An athlete’s name, image or likeness (NIL) may have protectable intrinsic value. The right to license and profit from one’s NIL, often referred to as the “right of publicity,” is explicitly recognized by statute or common law in at least 35 states. In most states, any person who knowingly uses another’s name, voice, signature, photograph or likeness in any manner, on or in products, merchandise or goods or for purposes of advertising or selling or soliciting purchases, without such person’s prior consent, may be liable for any damages sustained by the person injured as a result.

Professional athletes, performing artists and other celebrities receive significant compensation for granting businesses the right to use their NIL in advertisements. While NCAA student-athletes have, for decades, received scholarships and room and board in exchange for their participation in sporting events for their schools, until July 1, 2021, they were precluded from accepting remuneration for use of their NIL due to the NCAA’s amateurism principle. That principle states that “an individual loses amateur status and thus shall not be eligible for intercollegiate competition in a particular sport” if they use “athletics skill (directly or indirectly) for pay in any form in that sport.”
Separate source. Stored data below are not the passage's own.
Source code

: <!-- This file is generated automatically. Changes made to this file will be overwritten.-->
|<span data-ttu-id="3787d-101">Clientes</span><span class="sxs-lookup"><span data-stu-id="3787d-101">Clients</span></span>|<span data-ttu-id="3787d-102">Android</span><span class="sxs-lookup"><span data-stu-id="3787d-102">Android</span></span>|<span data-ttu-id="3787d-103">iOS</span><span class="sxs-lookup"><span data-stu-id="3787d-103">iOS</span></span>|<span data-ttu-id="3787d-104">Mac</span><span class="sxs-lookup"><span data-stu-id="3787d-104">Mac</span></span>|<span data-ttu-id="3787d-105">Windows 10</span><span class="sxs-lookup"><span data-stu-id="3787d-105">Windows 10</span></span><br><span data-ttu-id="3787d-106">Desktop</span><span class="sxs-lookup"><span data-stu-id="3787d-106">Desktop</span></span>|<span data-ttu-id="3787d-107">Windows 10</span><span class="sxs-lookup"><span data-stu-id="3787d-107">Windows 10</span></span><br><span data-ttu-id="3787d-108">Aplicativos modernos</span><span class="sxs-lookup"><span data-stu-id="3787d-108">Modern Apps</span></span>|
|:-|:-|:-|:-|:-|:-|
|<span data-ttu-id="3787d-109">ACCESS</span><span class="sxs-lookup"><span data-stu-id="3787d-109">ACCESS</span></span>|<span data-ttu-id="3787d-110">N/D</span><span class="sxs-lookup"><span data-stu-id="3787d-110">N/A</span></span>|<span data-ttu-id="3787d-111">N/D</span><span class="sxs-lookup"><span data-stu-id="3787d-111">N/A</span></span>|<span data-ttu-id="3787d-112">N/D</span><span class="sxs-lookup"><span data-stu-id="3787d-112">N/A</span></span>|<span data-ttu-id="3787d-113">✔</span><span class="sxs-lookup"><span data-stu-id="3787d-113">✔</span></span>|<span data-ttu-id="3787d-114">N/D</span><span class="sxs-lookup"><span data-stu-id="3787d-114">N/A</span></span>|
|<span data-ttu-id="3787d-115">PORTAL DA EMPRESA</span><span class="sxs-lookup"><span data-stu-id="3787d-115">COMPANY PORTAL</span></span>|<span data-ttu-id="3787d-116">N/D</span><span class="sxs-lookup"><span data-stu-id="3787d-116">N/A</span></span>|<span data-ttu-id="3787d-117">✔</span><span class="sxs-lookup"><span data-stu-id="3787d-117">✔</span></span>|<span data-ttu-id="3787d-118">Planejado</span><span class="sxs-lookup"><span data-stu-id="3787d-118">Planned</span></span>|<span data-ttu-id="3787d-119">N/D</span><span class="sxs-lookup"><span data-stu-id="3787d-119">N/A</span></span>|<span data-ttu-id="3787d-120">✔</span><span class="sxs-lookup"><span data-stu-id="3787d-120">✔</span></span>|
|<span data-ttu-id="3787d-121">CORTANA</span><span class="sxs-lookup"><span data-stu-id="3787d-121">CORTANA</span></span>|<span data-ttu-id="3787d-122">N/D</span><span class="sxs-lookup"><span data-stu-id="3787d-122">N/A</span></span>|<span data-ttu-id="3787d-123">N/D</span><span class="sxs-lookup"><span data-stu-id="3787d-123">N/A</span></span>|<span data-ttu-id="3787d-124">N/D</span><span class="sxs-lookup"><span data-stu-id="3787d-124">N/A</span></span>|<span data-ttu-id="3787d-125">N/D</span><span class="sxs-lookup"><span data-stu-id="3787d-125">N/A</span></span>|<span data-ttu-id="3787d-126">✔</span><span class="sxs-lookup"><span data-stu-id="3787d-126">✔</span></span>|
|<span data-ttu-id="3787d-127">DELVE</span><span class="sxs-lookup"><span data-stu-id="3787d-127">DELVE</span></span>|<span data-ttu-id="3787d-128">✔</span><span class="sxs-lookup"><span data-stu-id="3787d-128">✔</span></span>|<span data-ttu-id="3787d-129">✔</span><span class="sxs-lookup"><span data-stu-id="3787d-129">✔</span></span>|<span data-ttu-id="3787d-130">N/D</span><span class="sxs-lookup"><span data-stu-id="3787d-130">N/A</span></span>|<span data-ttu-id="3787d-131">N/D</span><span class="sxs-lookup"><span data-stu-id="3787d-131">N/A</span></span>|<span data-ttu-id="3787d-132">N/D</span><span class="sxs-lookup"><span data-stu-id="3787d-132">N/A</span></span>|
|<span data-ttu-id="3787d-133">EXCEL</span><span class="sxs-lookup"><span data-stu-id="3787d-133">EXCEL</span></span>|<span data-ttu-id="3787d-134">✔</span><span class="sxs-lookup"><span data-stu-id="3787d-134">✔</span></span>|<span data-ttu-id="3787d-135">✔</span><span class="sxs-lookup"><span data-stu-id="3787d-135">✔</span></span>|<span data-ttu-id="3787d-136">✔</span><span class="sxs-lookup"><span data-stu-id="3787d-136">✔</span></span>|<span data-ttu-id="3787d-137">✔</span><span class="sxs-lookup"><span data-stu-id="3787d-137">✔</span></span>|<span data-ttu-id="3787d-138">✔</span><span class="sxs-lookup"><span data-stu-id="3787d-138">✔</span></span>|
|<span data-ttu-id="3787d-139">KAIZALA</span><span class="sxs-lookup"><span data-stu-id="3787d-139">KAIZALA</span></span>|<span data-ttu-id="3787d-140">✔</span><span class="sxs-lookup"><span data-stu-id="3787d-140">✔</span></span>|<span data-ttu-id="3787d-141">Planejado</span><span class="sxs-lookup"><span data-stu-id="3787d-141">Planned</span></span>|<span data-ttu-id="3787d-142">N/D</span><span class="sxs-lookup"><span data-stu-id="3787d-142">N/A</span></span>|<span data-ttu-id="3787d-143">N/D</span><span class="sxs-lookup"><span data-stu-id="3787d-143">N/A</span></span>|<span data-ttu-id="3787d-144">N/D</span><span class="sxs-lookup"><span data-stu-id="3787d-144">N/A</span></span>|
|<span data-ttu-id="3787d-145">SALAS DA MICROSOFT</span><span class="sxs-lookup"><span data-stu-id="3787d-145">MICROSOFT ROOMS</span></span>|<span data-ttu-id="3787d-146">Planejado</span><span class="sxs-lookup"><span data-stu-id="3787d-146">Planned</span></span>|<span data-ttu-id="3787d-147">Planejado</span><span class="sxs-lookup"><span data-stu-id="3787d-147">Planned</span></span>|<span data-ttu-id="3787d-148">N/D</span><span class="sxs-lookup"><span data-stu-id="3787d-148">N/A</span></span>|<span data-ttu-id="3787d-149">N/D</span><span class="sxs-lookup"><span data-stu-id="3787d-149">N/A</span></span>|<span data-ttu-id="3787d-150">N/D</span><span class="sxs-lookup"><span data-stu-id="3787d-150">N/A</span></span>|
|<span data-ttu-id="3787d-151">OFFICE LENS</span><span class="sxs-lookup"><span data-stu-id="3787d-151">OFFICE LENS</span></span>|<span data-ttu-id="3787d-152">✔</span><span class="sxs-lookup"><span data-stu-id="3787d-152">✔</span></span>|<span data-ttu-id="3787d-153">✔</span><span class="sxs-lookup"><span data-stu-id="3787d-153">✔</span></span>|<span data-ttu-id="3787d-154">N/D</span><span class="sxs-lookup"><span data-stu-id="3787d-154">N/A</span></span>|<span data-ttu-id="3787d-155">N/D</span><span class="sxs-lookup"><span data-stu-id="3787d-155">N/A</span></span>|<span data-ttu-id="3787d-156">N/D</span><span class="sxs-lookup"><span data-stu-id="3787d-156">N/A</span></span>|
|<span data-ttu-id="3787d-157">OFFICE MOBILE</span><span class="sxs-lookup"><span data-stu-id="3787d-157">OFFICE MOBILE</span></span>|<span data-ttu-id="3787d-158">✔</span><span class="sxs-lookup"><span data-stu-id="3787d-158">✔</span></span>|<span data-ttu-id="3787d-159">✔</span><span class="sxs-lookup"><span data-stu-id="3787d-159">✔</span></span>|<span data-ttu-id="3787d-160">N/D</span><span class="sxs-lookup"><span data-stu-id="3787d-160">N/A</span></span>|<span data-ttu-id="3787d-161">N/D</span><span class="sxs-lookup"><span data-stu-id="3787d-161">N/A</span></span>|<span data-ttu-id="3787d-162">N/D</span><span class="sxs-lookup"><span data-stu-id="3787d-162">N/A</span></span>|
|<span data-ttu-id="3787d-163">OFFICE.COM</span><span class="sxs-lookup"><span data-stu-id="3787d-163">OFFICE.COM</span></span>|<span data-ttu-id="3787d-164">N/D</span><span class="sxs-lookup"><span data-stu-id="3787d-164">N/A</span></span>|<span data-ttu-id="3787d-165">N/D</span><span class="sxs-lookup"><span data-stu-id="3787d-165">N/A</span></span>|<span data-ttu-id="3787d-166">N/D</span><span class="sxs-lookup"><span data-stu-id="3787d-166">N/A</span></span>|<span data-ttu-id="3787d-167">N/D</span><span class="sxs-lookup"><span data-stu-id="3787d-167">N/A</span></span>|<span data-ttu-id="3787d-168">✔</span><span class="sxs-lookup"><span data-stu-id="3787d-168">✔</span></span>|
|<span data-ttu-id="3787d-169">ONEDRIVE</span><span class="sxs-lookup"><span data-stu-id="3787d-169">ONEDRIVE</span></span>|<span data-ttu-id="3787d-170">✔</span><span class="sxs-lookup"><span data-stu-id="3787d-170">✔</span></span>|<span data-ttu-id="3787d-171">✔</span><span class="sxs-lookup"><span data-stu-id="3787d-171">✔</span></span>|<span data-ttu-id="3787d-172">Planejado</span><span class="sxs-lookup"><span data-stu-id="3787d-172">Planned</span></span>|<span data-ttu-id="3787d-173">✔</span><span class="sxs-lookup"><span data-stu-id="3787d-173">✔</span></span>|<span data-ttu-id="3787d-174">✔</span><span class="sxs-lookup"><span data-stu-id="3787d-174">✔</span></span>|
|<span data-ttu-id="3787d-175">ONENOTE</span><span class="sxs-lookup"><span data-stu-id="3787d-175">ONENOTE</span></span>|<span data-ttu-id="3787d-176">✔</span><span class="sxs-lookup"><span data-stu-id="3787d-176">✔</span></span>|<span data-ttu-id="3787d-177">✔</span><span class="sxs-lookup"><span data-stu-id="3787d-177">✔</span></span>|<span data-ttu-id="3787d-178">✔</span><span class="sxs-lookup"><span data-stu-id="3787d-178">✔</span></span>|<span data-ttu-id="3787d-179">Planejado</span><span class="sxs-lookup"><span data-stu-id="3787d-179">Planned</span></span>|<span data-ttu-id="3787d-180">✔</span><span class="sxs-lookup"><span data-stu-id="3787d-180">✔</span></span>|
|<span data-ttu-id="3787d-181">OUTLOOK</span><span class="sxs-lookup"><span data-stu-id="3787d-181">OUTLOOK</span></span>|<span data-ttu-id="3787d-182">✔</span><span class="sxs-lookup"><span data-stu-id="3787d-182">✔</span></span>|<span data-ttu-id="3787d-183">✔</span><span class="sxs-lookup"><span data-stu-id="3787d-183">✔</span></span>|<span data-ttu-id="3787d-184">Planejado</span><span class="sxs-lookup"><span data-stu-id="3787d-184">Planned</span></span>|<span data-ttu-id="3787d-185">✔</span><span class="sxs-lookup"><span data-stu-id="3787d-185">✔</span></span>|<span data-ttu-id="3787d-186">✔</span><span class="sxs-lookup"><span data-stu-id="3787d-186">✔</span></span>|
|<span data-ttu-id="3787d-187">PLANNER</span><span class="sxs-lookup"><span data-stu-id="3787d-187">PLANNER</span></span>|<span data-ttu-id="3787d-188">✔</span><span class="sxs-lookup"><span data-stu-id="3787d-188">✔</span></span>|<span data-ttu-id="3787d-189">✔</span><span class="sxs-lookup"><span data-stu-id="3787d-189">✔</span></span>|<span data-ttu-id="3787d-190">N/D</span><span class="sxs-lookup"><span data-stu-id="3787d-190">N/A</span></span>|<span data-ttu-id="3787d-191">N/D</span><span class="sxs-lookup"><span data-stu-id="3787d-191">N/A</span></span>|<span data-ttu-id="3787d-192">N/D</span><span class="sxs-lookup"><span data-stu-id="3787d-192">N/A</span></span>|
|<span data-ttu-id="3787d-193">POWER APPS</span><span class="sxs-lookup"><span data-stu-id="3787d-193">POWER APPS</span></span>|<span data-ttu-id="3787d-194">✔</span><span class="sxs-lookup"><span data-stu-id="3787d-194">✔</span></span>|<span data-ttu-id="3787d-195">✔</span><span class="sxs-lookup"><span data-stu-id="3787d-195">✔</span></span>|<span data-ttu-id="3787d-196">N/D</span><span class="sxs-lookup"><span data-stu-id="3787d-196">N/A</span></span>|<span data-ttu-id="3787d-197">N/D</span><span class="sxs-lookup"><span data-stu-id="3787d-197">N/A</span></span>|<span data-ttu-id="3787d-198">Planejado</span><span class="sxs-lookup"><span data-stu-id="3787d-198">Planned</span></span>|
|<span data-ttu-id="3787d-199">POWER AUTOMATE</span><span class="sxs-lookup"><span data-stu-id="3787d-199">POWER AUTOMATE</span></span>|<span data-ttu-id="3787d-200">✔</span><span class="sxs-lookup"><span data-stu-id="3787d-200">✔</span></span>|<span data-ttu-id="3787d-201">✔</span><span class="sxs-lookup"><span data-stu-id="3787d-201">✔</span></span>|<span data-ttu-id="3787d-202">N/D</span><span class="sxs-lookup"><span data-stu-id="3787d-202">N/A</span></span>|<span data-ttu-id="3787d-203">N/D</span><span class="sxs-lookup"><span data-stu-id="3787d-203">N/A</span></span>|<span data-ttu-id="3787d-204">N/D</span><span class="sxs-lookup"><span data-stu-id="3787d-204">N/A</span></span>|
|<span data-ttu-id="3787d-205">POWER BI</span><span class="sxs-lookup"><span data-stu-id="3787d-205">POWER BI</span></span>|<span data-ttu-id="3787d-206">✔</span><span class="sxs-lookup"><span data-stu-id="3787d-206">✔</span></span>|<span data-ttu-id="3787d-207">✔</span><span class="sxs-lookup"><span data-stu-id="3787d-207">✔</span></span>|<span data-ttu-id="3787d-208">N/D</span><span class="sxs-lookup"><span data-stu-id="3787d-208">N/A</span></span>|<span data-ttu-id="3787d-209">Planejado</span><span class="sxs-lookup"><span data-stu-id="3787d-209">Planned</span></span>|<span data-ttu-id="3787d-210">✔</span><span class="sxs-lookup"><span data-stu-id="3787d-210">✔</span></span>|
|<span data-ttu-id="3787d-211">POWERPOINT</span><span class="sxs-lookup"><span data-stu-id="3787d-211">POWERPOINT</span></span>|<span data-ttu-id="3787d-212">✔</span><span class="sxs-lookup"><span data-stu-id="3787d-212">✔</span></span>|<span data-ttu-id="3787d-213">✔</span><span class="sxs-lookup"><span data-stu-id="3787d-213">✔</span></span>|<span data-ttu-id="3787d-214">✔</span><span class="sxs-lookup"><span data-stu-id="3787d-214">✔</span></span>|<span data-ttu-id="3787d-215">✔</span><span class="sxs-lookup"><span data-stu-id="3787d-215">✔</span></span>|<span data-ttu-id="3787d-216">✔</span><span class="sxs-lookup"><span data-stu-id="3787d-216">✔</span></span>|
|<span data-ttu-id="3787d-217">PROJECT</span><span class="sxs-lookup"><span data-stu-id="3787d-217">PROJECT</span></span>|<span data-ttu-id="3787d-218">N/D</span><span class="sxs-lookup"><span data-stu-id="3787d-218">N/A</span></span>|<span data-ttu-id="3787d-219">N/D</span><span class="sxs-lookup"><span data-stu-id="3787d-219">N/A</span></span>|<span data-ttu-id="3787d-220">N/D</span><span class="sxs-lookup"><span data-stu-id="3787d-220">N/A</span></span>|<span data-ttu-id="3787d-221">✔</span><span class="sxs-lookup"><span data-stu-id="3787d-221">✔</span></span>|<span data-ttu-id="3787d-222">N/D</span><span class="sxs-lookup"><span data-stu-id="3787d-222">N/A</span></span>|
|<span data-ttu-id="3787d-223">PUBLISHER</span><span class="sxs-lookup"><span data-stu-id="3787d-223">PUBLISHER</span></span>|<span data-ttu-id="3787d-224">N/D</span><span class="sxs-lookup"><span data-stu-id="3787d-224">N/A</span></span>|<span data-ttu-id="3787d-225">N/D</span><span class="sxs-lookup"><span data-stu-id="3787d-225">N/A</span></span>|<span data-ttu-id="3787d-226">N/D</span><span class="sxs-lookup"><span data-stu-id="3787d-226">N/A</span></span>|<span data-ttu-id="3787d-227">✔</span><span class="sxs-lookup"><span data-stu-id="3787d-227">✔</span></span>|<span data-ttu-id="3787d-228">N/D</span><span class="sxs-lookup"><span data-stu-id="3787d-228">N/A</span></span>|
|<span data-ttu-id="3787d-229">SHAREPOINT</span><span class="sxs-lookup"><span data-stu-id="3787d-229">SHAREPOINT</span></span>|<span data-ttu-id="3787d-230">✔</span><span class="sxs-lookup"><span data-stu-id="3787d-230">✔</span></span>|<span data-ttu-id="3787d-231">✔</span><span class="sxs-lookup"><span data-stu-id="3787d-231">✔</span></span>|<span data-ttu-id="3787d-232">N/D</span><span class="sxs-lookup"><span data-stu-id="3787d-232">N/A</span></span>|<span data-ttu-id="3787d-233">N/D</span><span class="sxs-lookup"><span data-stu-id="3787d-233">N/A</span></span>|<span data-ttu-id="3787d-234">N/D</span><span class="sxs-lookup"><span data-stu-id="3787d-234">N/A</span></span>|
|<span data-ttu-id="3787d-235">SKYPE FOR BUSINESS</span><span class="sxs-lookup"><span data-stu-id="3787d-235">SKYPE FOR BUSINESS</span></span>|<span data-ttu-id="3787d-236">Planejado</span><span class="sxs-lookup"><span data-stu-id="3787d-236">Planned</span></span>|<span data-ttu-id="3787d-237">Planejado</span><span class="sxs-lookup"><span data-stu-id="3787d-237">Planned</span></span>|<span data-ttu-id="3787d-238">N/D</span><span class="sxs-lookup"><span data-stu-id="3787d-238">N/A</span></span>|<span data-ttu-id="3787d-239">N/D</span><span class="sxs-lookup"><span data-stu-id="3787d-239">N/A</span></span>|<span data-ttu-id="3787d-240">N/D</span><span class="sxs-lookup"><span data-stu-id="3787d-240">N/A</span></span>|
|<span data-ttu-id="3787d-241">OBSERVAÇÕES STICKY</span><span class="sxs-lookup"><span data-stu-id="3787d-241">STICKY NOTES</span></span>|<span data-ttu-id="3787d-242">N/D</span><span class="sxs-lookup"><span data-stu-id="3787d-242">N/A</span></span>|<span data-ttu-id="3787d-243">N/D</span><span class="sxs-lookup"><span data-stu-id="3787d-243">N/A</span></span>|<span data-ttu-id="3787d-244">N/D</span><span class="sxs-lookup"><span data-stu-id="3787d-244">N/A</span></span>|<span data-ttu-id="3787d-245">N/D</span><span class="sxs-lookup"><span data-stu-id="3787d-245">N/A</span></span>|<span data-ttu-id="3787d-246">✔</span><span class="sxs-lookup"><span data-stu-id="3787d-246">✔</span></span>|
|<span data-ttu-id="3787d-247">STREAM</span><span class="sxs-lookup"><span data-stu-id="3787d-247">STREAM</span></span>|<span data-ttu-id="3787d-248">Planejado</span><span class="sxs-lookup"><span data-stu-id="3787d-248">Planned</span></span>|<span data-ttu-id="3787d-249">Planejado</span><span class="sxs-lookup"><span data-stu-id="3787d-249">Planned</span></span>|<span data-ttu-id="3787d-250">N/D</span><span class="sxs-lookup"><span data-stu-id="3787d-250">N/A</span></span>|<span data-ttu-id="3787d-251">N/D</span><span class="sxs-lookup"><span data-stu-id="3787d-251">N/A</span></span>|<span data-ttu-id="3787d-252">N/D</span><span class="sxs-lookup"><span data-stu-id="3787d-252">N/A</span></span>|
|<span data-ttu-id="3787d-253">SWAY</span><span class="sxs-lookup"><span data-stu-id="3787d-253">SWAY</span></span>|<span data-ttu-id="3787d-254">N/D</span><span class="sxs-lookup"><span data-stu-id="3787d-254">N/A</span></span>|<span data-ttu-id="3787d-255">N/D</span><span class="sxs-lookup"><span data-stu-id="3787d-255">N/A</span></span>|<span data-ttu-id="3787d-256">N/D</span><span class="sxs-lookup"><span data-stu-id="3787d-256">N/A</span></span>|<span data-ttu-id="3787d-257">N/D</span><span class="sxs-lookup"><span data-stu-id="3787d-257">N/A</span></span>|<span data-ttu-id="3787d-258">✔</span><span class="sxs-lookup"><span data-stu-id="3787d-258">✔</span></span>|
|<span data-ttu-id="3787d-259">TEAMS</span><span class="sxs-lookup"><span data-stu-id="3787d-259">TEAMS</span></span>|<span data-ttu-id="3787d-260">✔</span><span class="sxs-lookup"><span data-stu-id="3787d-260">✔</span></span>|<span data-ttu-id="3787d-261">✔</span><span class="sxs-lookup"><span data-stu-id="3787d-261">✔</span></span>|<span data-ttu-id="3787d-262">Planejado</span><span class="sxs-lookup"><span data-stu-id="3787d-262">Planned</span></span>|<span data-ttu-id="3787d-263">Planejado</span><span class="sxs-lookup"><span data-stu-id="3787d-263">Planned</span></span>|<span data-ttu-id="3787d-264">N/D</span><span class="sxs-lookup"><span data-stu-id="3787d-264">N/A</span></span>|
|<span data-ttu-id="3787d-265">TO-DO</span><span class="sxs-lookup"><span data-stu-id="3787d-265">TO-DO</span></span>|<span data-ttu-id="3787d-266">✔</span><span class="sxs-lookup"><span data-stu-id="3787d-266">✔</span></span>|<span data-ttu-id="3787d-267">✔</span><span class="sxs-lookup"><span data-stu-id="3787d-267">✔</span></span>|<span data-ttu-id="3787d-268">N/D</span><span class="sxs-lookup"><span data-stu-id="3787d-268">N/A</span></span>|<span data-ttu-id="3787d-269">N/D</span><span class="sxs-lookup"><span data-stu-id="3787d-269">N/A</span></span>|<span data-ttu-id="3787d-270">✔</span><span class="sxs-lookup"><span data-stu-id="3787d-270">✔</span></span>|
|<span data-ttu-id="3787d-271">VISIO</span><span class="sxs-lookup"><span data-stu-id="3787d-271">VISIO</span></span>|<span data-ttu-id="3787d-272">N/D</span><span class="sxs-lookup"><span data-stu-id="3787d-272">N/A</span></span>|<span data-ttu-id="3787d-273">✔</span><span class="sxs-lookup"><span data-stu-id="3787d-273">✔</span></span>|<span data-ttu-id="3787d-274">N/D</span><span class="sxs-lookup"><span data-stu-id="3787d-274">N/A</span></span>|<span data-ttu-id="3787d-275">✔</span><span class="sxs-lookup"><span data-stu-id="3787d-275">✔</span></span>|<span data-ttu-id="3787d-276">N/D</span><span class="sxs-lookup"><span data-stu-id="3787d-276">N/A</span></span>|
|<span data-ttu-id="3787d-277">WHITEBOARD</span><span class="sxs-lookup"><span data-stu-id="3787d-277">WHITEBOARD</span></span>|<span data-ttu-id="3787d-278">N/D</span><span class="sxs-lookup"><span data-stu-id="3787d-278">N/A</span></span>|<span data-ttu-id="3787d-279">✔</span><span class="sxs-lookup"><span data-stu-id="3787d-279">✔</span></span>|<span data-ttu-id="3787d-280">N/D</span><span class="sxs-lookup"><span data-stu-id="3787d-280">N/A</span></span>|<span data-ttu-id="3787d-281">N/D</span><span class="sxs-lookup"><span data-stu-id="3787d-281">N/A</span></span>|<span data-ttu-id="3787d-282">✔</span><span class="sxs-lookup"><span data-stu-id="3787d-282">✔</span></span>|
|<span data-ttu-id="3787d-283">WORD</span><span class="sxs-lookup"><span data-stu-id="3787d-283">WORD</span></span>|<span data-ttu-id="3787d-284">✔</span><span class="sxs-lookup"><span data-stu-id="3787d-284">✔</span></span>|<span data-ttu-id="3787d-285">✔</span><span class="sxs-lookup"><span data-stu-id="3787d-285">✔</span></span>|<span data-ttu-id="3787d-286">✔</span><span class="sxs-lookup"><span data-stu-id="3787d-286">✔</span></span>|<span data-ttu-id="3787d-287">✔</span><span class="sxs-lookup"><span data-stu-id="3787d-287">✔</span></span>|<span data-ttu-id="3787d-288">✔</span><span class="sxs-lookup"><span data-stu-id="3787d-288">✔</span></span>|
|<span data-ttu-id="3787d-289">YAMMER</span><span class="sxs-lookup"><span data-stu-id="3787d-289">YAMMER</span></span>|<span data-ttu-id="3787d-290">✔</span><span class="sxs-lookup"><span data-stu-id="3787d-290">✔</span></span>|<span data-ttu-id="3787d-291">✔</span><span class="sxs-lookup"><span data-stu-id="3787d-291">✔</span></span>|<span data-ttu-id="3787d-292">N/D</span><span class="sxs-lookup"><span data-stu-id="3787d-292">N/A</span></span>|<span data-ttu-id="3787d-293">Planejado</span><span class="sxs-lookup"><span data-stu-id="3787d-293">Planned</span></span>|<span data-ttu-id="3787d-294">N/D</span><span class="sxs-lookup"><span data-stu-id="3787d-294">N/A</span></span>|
Last June, the U.S. Supreme Court ruled 9-0 against the NCAA in NCAA v. Alston, affirming the lower courts’ holdings that the NCAA’s restrictions on member institutions paying education-related expenses of student-athletes violate the Sherman Antitrust Act. However, it was Justice Brett Kavanaugh’s concurring opinion that really drew the attention of the NCAA. He opined that the NCAA’s “remaining compensation rules,” which restrict student-athletes from receiving compensation or benefits from their colleges for playing sports, “also raise serious questions under the antitrust laws.” Kavanaugh’s opinion signaled to the NCAA that an antitrust exemption in the future was unlikely. To alleviate concerns of competitive advantage among member institutions in states with differing NIL laws, and to allow more time for Congress to pass legislation, the NCAA rolled out its interim policy as detailed below.

NCAA interim NIL policy

With the unfavorable ruling in the NCAA v. Alston, the lack of pertinent federal NIL legislation, along with California’s passage of the Fair Pay to Play Act and Florida’s Intercollegiate Athlete Compensation and Rights law, the NCAA took interim action addressing the application of certain NCAA bylaws to individuals and member institutions engaging in NIL activity. To coincide with the rollout of Florida’s legislation, the NCAA issued its Interim NIL Policy on July 1, 2021, which member institutions and student-athletes must follow until federal legislation or new NCAA rules are adopted. The Interim NIL Policy reads:

  1. NCAA Bylaws, including prohibitions on pay-for-play and improper recruiting inducements, remain in effect, subject to the following:
    • For institutions in states without NIL laws or executive actions, or with NIL laws or executive actions that have not yet taken effect, if an individual elects to engage in an NIL activity, the individual’s eligibility for intercollegiate athletics will not be impacted by application of Bylaw 12 (Amateurism and Athletics Eligibility).
    • For institutions in states with NIL laws or executive actions with the force of law in effect, if an individual or member institution elects to engage in an NIL activity that is protected by law or executive order, the individual’s eligibility for and/or the membership institution’s full participation in NCAA athletics will not be impacted by application of NCAA Bylaws unless the state law is invalidated or rendered unenforceable by operation of law.
    • Use of a professional services provider is also permissible for NIL activities, except as otherwise provided by a state law or executive action with the force of law that has not been explicitly invalidated or rendered unenforceable.
  1. The NCAA will continue its normal regulatory operations but will not monitor for compliance with state law.
  2. Individuals should report NIL activities consistent with state law and/or institutional requirements.

About state NIL laws

While several states have unique NIL provisions, the general principles outlined in the NCAA’s Interim NIL Policy have been incorporated into most of these laws. The most common provisions found across all state NIL laws are: 1) schools, conferences and associations cannot limit a student-athlete’s ability to be compensated for their NIL; 2) student-athletes can receive professional representation if the professional is registered as an agent with the state; 3) participation in NIL-related activities will not impact a student-athlete’s athletic or scholarship eligibility; 4) NIL agreements cannot be in conflict with team contracts; 5) schools, conferences and associations cannot compensate a student-athlete for their NIL (endorsement deals are between an athlete and a company); and 6) schools may restrict student-athletes from participating in certain vice industries.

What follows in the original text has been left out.